Wednesday, January 16, 2008

I think since the blog started, I've never post any thoughts or any sentimental stuffs (wonder why??... Isn't that why people have blogs?). I'm always telling people about cg meets and annoucements but never something from my heart... Hmmm...

Was just reflecting the other day and thoughts of being cell leader now made me cringed a bit... No idea why... Maybe becoz now I have to make decisions regarding cg most of the time, instead of consulting in Richard or Kenneth like in the past. I mean of course I can still consult Victor, but I can't call him every week before cg to ask him stuffs. It's like the responsibility on me is getting heavier.

And I fear.

Come on now... It's the start of my sem 5 as well! How am I gonna cope with sem 5 and being a cg leader at the same time? Maybe I'm exaggerating the situation, but for a rookie like me, being a cg leader IS a BIG thing. WHat if I'm a terrible leader? Crazy thoughts like leading the group astray haunted me for quite some time when I was an intern. I can't possibly take that kind of responsibility!

And then, there were Kenneth, Richard and Jui Jien who were with me. If we could all do this together, it wouldn't be so intimidating I guess. Along the way, I received alot of encouragement and advice from many different people. My ex-cg leader from pre u, Grace Yong and Elizabeth gave me alot of encouragement. They shared their experiences with me and help me cope with my fears. Of course, I've learnt a lot from Philip, Sarah and Kenneth too. Each previous cg leader actually help shaped me into who I am today. As for Richard, it's been great serving together with you (although you need to brush up you joking skills... hehehe). I really hope and pray that you'll be a good doctor in the future. All the best in Seremban!

The most important figure in this whole picture is none other then God Himself. Maybe I didn't see it then. But now as I look back, His hands has been with me, on me and behind me all the time. It's always like that, isn't it? We don't see God moving at that moment, but when we look back, all we can say is it wouldn't be if it wasn't for Him.

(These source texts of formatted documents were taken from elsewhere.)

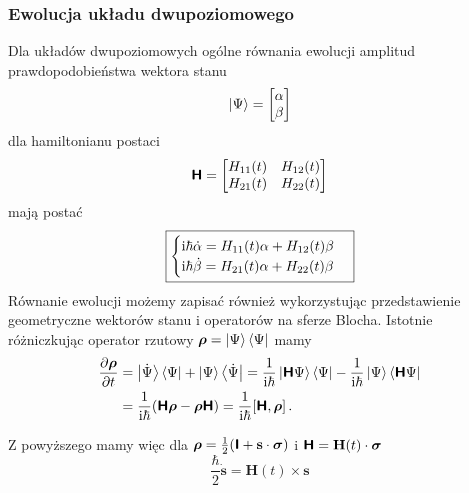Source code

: \documentclass{myclass}
\begin{document}
\subsubsection{Ewolucja układu dwupoziomowego}

Dla układów dwupoziomowych ogólne równania ewolucji amplitud prawdopodobieństwa wektora stanu
\begin{equation*}
    \ket{\Psi} = \mqty[\alpha \\ \beta]
\end{equation*}
dla hamiltonianu postaci
\begin{equation*}
    \oper{H} = \mqty[H_{11}(t) & H_{12}(t) \\ H_{21}(t) & H_{22}(t)]
\end{equation*}
mają postać
\begin{equation*}\boxed{
    \begin{cases}
        \mathrm{i}\hbar\dot{\alpha} = H_{11}(t)\alpha + H_{12}(t)\beta\\
        \mathrm{i}\hbar\dot{\beta}  = H_{21}(t)\alpha + H_{22}(t)\beta
    \end{cases}}
\end{equation*}
Równanie ewolucji możemy zapisać również wykorzystując przedstawienie geometryczne wektorów stanu i
operatorów na sferze Blocha. Istotnie różniczkując operator rzutowy \(\boldsymbol{\mathsf{\rho}} =
\ket{\Psi}\bra{\Psi}\) mamy
\begin{equation*}
    \begin{split}
        \pdv{\boldsymbol{\mathsf{\rho}}}{t} &= \ket{\dot{\Psi}}\bra{\Psi} + \ket{\Psi}\bra{\dot{\Psi}} = \frac{1}{\mathrm{i}\hbar}\ket{\boldsymbol{\mathsf{H}}\Psi}\bra{\Psi} - \frac{1}{\mathrm{i}\hbar}\ket{\Psi}\bra{\boldsymbol{\mathsf{H}}\Psi}\\
        &=\frac{1}{\mathrm{i}\hbar}(\boldsymbol{\mathsf{H}}\boldsymbol{\mathsf{\rho}}-\boldsymbol{\mathsf{\rho}}\boldsymbol{\mathsf{H}}) = \frac{1}{\mathrm{i}\hbar}[\boldsymbol{\mathsf{H}},\boldsymbol{\mathsf{\rho}}]\,.
    \end{split}
\end{equation*}

Z powyższego mamy więc dla \(\boldsymbol{\mathsf{\rho}} = \frac{1}{2}(\boldsymbol{\mathsf{I}} +
\mathbf{s}\cdot\boldsymbol{\sigma})\) i \(\boldsymbol{\mathsf{H}} = \mathbf{H}(t)\cdot\boldsymbol{\sigma}\)
\begin{equation*}\boxed{
    \frac{\hbar}{2}\dot{\mathbf{s}} = \mathbf{H}(t)\times\mathbf{s}}
\end{equation*}
\end{document}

I still remember when a friend of mine once gave me this verse : Don't let anyone look down on you because you are young, but set an example for the believers in speech, in life, in love, in faith and in purity - 1 Timothy 4: 12. I have always fear because of my relative young age as a Christian. How could I, a mere Christian for less than 5 years possibly take responsibility as a cg leader? Till today it baffles me... My friend told me then, it's not about the years nor experience, but what has grown in the heart. If God gave me the responsibility, then He will provide the resources that I need.

Because of this verse, I stand today. Out of my comfort zone, taking each step in faith.

Thus I look forward to my new experiences as a cg leader, and I hope and pray that I'll do a good job. I ask all of you to pray for me, and also with me.